Nothing but the lines from the line with "Se référer au" through the end of the data is to be copied, and each is to be copied exactly.
....
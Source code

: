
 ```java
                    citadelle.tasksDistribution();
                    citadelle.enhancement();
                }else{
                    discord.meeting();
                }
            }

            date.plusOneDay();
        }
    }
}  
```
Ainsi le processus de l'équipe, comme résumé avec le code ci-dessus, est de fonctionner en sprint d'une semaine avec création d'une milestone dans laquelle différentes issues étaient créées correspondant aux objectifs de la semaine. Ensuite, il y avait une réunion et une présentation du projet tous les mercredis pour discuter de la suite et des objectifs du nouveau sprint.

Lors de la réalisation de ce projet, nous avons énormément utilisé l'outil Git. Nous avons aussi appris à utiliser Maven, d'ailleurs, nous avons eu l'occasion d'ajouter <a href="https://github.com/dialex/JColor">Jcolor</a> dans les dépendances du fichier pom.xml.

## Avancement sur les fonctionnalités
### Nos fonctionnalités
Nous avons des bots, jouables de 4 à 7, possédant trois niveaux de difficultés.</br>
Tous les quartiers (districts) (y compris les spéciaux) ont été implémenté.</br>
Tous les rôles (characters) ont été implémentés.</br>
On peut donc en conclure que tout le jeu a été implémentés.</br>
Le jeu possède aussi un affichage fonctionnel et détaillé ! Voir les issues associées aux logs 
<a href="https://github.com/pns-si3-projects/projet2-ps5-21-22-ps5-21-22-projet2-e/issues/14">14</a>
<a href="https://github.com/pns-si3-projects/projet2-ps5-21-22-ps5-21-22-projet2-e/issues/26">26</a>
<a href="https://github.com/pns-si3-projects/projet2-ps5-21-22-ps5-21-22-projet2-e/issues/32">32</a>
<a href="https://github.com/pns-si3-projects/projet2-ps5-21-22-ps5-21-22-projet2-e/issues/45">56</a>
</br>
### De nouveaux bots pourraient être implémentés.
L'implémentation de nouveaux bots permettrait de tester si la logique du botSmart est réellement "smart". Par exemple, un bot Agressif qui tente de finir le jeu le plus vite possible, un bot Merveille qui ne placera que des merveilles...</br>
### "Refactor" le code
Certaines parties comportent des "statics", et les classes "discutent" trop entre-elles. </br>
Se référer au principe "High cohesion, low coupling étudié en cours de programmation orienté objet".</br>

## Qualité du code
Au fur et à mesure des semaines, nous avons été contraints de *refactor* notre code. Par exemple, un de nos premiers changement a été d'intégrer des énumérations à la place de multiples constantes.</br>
....
Completed task
Se référer au principe "High cohesion, low coupling étudié en cours de programmation orienté objet".</br>

## Qualité du code
Au fur et à mesure des semaines, nous avons été contraints de *refactor* notre code. Par exemple, un de nos premiers changement a été d'intégrer des énumérations à la place de multiples constantes.</br>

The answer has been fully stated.